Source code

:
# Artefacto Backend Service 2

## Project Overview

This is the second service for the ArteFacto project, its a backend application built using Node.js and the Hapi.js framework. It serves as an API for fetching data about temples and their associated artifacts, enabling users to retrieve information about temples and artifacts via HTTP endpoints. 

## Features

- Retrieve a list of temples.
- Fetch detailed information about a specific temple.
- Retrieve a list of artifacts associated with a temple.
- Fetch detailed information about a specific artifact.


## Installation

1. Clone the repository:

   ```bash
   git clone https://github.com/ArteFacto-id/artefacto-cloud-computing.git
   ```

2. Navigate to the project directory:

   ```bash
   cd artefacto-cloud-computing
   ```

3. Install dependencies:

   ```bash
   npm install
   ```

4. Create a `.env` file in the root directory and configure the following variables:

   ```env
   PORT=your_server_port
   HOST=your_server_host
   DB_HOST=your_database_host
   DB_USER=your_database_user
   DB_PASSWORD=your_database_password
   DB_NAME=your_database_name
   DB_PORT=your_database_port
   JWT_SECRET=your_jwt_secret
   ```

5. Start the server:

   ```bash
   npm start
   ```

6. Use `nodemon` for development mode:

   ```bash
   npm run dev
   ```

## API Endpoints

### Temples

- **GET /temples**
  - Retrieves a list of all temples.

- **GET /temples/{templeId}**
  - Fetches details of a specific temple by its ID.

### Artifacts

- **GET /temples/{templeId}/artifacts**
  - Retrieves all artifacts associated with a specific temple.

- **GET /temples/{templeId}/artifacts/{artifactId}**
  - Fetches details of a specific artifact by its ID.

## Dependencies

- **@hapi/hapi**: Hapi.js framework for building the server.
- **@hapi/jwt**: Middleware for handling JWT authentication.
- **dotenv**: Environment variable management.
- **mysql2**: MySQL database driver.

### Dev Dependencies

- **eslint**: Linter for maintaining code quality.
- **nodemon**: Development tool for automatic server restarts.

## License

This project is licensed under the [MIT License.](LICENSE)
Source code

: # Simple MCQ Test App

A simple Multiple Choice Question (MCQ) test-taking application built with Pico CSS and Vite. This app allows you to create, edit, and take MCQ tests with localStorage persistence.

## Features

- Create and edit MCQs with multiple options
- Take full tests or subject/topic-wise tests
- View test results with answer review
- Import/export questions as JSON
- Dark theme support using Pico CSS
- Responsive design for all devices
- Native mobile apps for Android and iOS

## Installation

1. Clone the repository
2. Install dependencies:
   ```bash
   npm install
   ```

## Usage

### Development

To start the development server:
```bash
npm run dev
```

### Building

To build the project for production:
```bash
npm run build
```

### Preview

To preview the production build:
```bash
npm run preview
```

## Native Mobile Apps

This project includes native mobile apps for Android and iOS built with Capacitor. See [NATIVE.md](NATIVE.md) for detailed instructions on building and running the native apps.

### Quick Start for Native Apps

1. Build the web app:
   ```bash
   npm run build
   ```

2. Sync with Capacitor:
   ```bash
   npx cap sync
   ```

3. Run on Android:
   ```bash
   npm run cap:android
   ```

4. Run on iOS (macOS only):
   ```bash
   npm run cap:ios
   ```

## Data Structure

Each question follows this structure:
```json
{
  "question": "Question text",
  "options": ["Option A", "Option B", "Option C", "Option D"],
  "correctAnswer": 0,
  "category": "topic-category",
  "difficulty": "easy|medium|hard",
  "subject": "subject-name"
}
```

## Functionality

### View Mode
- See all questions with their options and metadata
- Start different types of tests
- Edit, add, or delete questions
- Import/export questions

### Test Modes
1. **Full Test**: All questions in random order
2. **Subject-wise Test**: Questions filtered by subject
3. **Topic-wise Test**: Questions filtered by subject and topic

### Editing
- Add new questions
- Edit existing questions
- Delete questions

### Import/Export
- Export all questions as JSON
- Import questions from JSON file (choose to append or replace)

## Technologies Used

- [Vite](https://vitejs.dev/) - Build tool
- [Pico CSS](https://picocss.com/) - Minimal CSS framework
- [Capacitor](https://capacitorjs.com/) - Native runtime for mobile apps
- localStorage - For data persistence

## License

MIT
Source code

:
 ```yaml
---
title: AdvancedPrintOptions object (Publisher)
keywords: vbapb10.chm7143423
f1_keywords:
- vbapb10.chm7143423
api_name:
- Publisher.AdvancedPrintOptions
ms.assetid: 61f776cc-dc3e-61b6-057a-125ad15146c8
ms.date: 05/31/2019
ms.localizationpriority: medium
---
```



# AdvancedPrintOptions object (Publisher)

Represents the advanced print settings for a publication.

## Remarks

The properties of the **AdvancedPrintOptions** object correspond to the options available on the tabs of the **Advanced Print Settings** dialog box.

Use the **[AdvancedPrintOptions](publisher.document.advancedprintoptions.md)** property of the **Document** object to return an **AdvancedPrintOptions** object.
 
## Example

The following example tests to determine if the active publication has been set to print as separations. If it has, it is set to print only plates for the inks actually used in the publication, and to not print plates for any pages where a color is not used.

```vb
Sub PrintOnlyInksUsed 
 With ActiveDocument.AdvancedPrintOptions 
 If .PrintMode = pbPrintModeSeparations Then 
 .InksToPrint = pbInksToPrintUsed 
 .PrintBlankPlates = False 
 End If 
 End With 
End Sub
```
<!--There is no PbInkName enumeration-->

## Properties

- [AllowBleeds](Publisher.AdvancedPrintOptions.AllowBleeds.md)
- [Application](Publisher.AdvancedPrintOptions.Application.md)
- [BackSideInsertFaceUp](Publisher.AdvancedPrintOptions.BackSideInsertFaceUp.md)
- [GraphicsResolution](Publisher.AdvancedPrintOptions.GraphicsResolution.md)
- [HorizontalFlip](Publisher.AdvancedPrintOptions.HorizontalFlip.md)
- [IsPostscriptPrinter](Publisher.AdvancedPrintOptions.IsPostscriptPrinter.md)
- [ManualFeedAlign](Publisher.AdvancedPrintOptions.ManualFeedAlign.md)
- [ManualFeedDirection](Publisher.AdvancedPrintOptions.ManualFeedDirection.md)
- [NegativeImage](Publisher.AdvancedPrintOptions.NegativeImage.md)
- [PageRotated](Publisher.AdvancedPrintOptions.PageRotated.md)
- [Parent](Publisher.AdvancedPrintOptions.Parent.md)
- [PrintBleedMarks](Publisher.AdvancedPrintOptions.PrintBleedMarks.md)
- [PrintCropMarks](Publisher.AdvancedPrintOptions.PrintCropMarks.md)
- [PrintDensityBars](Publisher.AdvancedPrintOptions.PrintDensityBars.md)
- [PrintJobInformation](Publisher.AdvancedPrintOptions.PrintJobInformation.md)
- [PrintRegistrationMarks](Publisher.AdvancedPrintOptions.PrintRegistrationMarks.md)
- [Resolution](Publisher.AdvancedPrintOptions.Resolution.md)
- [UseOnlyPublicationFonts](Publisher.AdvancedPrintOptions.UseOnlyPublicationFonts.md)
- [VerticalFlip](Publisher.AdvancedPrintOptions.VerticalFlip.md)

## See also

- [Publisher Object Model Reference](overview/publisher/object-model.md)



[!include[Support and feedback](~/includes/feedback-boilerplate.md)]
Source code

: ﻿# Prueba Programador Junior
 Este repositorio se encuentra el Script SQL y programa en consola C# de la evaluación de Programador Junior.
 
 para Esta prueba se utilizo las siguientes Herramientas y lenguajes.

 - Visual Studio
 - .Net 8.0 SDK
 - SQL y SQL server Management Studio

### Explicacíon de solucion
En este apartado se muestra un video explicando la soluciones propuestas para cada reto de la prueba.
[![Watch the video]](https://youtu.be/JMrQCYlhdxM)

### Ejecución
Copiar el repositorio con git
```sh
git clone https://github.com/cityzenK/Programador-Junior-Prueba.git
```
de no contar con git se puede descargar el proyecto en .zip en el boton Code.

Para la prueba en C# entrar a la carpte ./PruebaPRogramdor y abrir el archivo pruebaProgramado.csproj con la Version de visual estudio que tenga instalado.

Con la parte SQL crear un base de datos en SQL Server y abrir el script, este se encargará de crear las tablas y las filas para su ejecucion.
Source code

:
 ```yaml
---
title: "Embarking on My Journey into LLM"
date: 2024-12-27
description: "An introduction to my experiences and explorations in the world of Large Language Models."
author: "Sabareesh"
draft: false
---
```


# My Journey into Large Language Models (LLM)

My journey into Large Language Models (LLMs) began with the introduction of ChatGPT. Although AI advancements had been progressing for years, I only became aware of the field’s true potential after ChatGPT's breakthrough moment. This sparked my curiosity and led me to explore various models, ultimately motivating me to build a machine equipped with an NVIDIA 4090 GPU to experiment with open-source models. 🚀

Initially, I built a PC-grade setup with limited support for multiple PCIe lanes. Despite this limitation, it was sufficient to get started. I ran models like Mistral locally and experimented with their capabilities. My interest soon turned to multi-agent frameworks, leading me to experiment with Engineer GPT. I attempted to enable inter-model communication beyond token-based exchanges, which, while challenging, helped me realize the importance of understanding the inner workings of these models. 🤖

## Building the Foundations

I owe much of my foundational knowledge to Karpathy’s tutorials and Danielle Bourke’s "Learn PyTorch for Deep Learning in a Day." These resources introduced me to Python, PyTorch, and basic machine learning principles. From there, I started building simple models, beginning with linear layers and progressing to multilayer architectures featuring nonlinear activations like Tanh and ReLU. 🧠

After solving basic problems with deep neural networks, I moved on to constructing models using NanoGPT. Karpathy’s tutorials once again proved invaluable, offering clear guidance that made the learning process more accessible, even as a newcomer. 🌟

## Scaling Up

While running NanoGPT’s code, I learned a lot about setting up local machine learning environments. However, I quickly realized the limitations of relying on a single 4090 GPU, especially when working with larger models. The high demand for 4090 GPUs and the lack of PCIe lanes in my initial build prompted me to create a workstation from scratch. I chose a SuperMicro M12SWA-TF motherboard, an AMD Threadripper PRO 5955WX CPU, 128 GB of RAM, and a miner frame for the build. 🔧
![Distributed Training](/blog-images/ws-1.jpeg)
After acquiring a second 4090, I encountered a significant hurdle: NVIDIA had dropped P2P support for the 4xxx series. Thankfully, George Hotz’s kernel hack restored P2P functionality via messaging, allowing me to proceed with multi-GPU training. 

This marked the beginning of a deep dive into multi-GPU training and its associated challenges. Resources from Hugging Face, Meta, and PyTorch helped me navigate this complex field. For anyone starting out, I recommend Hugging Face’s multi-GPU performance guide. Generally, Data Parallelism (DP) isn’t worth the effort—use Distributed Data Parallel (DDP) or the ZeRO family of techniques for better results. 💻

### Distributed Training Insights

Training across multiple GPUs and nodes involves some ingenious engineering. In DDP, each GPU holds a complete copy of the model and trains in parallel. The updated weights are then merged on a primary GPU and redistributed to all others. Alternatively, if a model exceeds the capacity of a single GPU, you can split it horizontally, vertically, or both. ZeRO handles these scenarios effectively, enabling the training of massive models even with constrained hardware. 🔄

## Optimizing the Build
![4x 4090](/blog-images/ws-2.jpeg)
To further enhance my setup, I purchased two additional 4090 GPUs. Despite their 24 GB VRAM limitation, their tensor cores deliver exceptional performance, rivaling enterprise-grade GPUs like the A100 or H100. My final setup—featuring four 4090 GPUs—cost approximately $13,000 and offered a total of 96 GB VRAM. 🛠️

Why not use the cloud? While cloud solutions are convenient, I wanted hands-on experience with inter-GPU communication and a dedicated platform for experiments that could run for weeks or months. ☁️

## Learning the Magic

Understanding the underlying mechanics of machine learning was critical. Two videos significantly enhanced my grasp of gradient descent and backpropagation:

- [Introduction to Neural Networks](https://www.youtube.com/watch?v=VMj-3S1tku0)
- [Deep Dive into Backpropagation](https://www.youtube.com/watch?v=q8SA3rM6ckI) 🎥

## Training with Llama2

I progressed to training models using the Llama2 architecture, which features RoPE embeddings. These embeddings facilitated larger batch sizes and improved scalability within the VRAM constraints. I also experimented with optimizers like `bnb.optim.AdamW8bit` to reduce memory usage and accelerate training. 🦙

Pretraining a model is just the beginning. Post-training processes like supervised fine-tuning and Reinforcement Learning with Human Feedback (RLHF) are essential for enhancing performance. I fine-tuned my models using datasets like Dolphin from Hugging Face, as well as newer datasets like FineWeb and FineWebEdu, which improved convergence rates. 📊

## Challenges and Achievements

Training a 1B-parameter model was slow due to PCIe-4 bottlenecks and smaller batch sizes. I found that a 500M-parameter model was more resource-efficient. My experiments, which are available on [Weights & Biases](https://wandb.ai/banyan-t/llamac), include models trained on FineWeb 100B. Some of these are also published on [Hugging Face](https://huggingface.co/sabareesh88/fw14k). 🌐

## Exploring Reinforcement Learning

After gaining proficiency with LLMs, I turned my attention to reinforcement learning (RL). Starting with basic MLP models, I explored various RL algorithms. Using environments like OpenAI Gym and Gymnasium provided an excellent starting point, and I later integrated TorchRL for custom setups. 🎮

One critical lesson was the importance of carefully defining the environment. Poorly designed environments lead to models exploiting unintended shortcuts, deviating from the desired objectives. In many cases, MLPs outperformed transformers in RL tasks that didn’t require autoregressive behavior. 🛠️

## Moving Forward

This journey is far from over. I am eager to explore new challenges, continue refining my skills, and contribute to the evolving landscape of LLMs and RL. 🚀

★ ★ ★ ★ ★

How many lines of the listing above include the word "Pico"? Reply with the number alone.

▶ [Your response]:
3